また、ジャパリパークは、潤沢な資金を運用して、自然環境の保存を完全自動で行えるシステムを開発中だと言われている。既にジャパリパークの基本的なインフラは自動化されているが、これからはインフラだけではなく、パークそのものの運営を自動化するつもりらしい。ゆくゆくはフレンズ化する動物の選定もAIに任せるのではないかと一部有識者から指摘されている。

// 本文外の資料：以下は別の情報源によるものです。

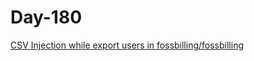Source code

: # Day-180

[CSV Injection while export users in fossbilling/fossbilling](https://huntr.dev/bounties/e9a272ca-b050-441d-a8cb-4fdecb76ccce/)
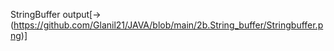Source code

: StringBuffer output[->(https://github.com/Glanil21/JAVA/blob/main/2b.String_buffer/Stringbuffer.png)]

しかし、その昔「ジュラシック・パーク」という映画では、恐竜を現代に蘇らせ、さらに園内を自動機械で埋め尽くした結果、恐竜がパークの人間を襲っていく様を描いていた。登場人物の一人が恐竜を蘇らすことについて、責任者にこう言い放つ。「これは自然界のレイプだ」と。事実、ジャパリパークをジュラシックパークと重ねて見る有識者も多数いる。
ネットの反応―「ノアの箱船」―
更なる成長を続けるジャパリパークに対し、ネット界隈では「ノアの箱舟」説なるものが提唱されている。いつか環境の変動などによって人類が滅亡した後に、人類再建の砦としてジャパリパークは建設されたが、人類による秩序を単に再建したところで遠い未来に同じ末路を辿ることになる。そこで、「けものフレンズ」と人類の共存という新秩序によって、人類滅亡のループから抜け出せる、というのだ。つまり、ジャパリパークは人類滅亡後、我々人類が忘れて久しい人間と自然との調和という秩序を新たに作るための施設ということになる。眉唾でしかないが、最近のジャパリパークの動向を見ていると否定はしづらい。もっとも、サンドスターの登場によって、人類が環境破壊で滅ぶという可能性は低くなった現在、人類滅亡に備える意味は果たしてあるのだろうか、という反論が可能であろう。